Traduzioni nei processi: è sufficiente una lingua nota

Pubblicato il 18 maggio 2010
Nel testo della sentenza n. 18469 del 17 maggio 2010, la Cassazione - Sesta sezione penale - ha spiegato come, nel nostro ordinamento, lo straniero sottoposto a processo che non comprenda l'italiano abbia diritto ad un interprete che parli una lingua a lui conosciuta e comprensibile, ma non per forza ad un interprete di madrelingua.

Non solo. La sentenza – precisa la Corte - non è da ricomprendere nella categoria di atti rispetto ai quali la legge processuale assicura all'imputato straniero “alloglotta” il diritto alla nomina di un interprete per la traduzione nella lingua a lui conosciuta. La mancata traduzione, infatti, non è una causa di nullità della sentenza, potendo solo determinare l'eventuale differimento del decorso dei termini per l'impugnazione al momento in cui l'imputato abbia cognizione del contenuto della sentenza stessa.

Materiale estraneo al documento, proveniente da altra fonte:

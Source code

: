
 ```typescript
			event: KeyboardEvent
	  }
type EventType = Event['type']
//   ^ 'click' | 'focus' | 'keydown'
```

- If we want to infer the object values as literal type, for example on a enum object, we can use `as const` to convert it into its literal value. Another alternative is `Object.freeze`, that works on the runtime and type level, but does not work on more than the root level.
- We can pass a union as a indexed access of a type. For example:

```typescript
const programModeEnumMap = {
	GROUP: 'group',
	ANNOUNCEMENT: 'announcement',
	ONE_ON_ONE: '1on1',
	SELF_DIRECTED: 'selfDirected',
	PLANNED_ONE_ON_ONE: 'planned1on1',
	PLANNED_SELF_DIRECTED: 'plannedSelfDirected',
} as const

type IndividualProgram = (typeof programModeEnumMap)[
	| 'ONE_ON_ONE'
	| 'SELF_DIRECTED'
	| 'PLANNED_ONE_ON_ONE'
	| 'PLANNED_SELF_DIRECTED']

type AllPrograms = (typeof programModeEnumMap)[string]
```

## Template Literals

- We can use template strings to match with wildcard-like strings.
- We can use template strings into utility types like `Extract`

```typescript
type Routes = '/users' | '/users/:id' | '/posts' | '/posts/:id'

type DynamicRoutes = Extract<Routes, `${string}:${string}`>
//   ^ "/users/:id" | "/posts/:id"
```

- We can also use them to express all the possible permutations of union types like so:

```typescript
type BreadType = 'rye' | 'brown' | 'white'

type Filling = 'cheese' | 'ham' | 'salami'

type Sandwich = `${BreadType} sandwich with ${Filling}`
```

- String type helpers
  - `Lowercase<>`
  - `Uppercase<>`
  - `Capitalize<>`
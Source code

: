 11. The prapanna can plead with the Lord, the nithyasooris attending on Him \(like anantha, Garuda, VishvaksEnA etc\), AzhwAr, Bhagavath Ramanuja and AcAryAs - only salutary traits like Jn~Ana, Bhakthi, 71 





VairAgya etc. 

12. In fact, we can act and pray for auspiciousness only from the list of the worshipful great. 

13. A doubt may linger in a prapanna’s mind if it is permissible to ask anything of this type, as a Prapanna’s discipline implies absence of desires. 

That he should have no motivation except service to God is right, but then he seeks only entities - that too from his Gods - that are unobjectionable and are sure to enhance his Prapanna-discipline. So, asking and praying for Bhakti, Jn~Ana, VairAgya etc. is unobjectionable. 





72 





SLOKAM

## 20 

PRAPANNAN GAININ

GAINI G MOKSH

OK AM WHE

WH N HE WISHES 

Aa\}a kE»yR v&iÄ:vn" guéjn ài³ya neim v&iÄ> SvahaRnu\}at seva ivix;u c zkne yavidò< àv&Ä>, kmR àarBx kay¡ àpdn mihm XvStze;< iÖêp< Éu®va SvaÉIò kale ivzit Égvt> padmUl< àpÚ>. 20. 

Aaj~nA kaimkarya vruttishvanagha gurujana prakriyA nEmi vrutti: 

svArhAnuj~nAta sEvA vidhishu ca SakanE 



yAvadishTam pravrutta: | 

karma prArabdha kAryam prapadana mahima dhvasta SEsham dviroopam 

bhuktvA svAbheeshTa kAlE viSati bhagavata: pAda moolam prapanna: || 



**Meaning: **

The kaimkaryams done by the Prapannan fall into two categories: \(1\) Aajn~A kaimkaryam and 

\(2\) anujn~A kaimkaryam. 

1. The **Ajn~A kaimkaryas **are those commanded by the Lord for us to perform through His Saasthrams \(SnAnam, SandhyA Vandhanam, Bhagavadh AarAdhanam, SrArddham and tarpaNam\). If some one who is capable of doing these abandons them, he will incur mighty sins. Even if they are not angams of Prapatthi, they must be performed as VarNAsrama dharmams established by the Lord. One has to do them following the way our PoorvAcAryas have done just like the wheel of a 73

Sulla base di tali considerazioni, la Corte ha respinto il ricorso presentato da un immigrato bulgaro che lamentava la mancata messa a disposizione di un interprete madrelingua. Lo stesso, in particolare, nel procedimento a cui era stato sottoposto, era stato affiancato da un interprete inglese che lui, comunque, ben capiva.